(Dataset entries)

+++

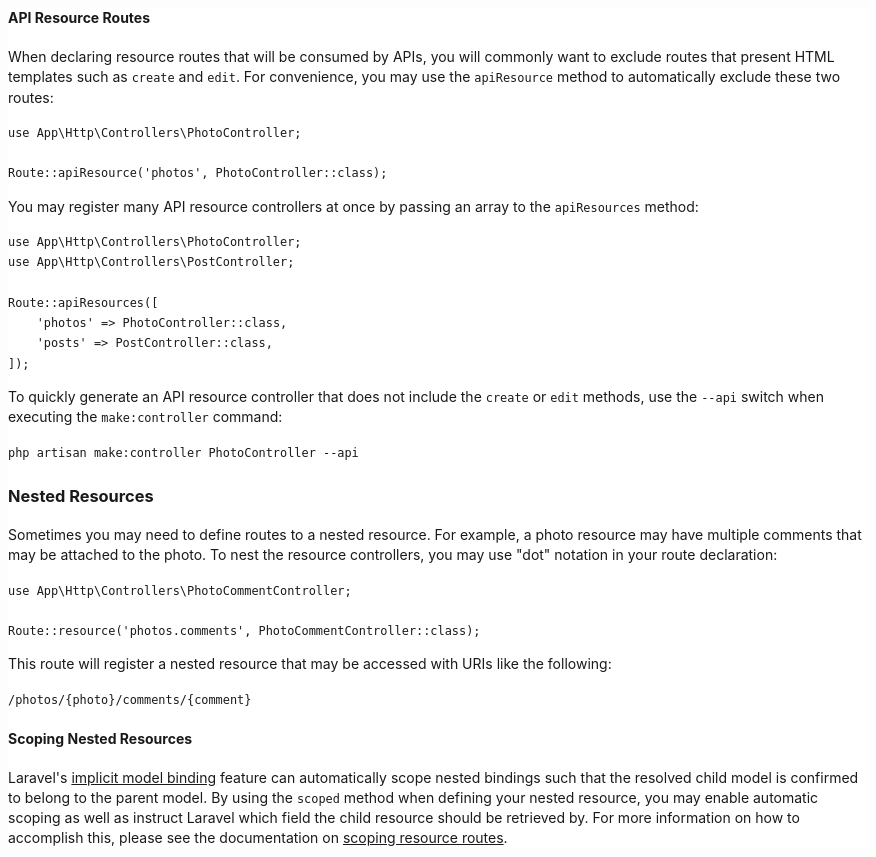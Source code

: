 <a name="api-resource-routes"></a>

#### API Resource Routes

When declaring resource routes that will be consumed by APIs, you will commonly
want to exclude routes that present HTML templates such as `create` and `edit`.
For convenience, you may use the `apiResource` method to automatically exclude
these two routes:

    use App\Http\Controllers\PhotoController;

    Route::apiResource('photos', PhotoController::class);

You may register many API resource controllers at once by passing an array to
the `apiResources` method:

    use App\Http\Controllers\PhotoController;
    use App\Http\Controllers\PostController;

    Route::apiResources([
        'photos' => PhotoController::class,
        'posts' => PostController::class,
    ]);

To quickly generate an API resource controller that does not include
the `create` or `edit` methods, use the `--api` switch when executing
the `make:controller` command:

```shell
php artisan make:controller PhotoController --api
```

<a name="restful-nested-resources"></a>

### Nested Resources

Sometimes you may need to define routes to a nested resource. For example, a
photo resource may have multiple comments that may be attached to the photo. To
nest the resource controllers, you may use "dot" notation in your route
declaration:

    use App\Http\Controllers\PhotoCommentController;

    Route::resource('photos.comments', PhotoCommentController::class);

This route will register a nested resource that may be accessed with URIs like
the following:

    /photos/{photo}/comments/{comment}

<a name="scoping-nested-resources"></a>

#### Scoping Nested Resources

Laravel's [implicit model binding](routing.md#implicit-model-binding-scoping)
feature can automatically scope nested bindings such that the resolved child
model is confirmed to belong to the parent model. By using the `scoped` method
when defining your nested resource, you may enable automatic scoping as well as
instruct Laravel which field the child resource should be retrieved by. For more
information on how to accomplish this, please see the documentation
on [scoping resource routes](#restful-scoping-resource-routes).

+++

Instructions for the task:
Write out the line containing "instruct Laravel which" and every line after it through the end of the entries. Keep each one exactly as it is, and add nothing.

Reply:
instruct Laravel which field the child resource should be retrieved by. For more
information on how to accomplish this, please see the documentation
on [scoping resource routes](#restful-scoping-resource-routes).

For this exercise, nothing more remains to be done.